With global COVID-19 vaccine capacity expected to hit 14 billion doses this year for vaccines currently approved or under regulatory review, COVAX’s goal is relatively modest: to provide 2 billion vaccines and support in order to equitably vaccinate the 20% of the global population that is most vulnerable to the disease. To date, COVAX has only had enough supply to deliver about 45 million doses globally. While the partnership has secured capacity for 1.5 billion doses this year, the bulk of that isn’t expected until September and December.
To make matters worse, the dire situation in India has led to export bans on vaccines from the Serum Institute of India, exacerbating COVAX’s supply shortfall. Cases and deaths are rising at rapid rates in many supply-starved low- and middle-income countries. But despite $12 billion in available funding from the World Bank, there is simply no short-term vaccine capacity available for sale.

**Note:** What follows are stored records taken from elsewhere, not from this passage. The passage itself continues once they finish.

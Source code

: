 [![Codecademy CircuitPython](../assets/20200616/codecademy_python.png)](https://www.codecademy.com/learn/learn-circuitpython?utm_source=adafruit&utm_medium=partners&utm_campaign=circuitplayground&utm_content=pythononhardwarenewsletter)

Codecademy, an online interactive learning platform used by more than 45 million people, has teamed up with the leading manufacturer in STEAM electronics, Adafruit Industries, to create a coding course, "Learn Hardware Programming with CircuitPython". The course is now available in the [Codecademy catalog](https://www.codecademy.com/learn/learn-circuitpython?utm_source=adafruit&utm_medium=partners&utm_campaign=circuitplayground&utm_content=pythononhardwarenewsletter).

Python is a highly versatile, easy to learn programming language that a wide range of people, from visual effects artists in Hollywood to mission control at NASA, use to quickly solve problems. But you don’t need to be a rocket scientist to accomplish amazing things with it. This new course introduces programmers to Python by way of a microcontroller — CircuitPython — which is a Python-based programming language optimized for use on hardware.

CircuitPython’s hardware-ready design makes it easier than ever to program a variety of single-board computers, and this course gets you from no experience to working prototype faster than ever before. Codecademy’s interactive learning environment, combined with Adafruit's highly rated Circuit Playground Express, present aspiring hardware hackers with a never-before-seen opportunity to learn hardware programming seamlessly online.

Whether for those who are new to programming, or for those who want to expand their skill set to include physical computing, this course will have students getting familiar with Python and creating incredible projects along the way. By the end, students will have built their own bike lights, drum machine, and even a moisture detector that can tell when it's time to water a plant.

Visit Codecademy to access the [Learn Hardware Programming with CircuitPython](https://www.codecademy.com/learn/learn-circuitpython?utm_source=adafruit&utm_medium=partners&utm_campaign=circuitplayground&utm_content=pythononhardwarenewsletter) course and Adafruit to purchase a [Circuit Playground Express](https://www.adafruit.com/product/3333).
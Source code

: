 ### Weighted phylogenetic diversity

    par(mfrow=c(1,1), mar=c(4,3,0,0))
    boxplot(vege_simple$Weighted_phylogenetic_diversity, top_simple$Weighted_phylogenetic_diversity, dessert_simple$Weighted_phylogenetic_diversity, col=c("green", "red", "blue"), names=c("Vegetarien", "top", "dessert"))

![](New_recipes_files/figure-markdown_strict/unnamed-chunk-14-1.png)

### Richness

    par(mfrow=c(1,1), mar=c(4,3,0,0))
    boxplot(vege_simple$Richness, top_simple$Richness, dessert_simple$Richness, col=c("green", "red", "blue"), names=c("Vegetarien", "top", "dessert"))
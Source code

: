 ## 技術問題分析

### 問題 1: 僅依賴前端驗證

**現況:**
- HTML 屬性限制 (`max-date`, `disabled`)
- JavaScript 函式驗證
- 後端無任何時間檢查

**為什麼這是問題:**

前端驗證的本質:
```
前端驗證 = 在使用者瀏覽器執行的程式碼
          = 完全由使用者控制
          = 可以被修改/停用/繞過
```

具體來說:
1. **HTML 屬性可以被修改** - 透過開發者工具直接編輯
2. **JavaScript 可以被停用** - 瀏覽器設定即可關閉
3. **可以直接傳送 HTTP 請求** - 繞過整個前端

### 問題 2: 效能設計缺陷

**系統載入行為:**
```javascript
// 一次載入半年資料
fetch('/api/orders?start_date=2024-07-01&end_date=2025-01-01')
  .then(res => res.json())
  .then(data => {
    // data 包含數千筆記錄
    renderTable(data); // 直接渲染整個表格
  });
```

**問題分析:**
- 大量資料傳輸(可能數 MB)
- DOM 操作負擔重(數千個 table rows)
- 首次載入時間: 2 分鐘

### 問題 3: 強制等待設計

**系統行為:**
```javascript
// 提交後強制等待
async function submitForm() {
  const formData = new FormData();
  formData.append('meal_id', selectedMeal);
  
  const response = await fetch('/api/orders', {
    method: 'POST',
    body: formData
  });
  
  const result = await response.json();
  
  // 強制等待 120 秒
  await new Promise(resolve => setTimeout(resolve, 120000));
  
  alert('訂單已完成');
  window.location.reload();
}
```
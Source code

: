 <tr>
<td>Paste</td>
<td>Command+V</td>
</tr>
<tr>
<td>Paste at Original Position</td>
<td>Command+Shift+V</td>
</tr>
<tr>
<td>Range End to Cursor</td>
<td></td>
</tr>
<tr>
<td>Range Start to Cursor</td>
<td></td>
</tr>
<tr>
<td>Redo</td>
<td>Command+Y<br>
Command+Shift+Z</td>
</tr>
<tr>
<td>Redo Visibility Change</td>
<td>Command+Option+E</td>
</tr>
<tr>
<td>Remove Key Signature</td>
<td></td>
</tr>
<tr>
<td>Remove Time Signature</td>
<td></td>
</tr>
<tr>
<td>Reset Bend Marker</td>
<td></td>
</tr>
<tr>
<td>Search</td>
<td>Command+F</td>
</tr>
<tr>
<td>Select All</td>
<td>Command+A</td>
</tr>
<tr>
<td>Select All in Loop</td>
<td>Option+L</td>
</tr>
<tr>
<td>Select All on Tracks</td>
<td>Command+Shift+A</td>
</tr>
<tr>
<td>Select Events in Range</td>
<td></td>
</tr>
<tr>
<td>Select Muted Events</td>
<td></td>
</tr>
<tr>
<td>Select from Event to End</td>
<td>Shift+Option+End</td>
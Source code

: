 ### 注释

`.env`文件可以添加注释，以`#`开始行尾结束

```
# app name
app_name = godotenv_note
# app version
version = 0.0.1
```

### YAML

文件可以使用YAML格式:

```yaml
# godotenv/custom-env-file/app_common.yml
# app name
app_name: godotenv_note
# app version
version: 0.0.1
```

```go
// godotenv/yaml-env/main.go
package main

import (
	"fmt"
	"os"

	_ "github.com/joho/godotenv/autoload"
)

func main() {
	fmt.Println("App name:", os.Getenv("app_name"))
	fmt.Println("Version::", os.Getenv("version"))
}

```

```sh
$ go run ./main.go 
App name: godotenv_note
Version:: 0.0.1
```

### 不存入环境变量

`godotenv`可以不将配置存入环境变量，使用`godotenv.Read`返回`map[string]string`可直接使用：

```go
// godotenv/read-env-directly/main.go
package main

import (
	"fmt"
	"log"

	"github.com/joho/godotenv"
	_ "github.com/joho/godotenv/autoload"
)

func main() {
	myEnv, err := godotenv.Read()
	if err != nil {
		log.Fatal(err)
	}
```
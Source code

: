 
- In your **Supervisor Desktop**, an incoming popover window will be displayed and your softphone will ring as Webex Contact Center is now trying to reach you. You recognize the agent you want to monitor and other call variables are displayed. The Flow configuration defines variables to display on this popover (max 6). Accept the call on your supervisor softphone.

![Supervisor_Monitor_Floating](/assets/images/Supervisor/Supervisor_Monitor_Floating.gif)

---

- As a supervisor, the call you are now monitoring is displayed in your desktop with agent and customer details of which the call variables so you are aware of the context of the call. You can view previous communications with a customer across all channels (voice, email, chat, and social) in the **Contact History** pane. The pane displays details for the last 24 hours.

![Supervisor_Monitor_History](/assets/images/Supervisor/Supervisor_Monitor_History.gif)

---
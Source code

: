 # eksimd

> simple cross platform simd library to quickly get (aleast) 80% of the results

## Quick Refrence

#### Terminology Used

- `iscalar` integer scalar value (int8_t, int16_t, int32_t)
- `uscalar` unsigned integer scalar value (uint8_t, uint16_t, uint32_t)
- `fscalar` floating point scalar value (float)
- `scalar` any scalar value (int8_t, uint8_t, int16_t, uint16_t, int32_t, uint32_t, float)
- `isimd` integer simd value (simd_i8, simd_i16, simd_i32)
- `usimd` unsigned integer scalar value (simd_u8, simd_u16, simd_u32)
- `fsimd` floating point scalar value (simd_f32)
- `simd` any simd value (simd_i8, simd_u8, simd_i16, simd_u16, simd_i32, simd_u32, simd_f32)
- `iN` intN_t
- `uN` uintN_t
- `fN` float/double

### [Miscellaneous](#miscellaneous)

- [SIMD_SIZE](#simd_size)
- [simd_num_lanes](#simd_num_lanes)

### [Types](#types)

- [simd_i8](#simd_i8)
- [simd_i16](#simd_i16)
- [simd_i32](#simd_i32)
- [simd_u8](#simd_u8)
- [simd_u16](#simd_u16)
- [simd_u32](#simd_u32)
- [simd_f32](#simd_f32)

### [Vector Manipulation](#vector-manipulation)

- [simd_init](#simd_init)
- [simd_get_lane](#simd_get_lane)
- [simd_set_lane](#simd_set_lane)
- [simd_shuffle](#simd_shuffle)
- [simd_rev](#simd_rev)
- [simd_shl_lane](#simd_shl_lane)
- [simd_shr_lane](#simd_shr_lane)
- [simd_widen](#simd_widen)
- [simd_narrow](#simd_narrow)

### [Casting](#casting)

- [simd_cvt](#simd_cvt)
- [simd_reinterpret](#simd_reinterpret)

COVAX already has the legal and operational frameworks in place to redistribute manufactured doses, but the U.S. can reduce complexity by deciding to donate capacity now, allowing supply that rolls off the fill-and-finish lines in May, June, and July to go straight to COVAX-supported countries. Waiting until July to donate physical doses means they may not reach vulnerable arms until September or later, potentially costing hundreds of thousands of lives that could have been saved in the meantime.
The rapid development of COVID-19 vaccines has been one of the greatest scientific achievements of the past 50 years. The challenge therefore is to ensure they also become one of greatest humanitarian and public health achievements. At least half a million lives depend on it.
Tolu Oyekan, Partner at BCG, states that while equitable distribution is a global concern, it should also be of great importance to the beneficiary countries. Government of these countries should ensure that the donated vaccines, even purchased vaccines should be equitably distributed to reach the poor, vulnerable and the rural dwellers.
In Nigeria, many adults have compromised immune systems due to prevalence of ailments such as malaria, HIV, tuberculosis, making them susceptible to COVID-19. Children are also susceptible to the virus given high levels of malnutrition with about 32 percent of those under 5 years in this category.
Efficient systems should be put in place to ensure equitable distribution and also prevent wastage. Nigeria can leverage the knowledge and experience from dealing with Ebola and Polio to prevent more deaths from COVID-19.
Rich Lesser is the CEO, Boston Consulting Group.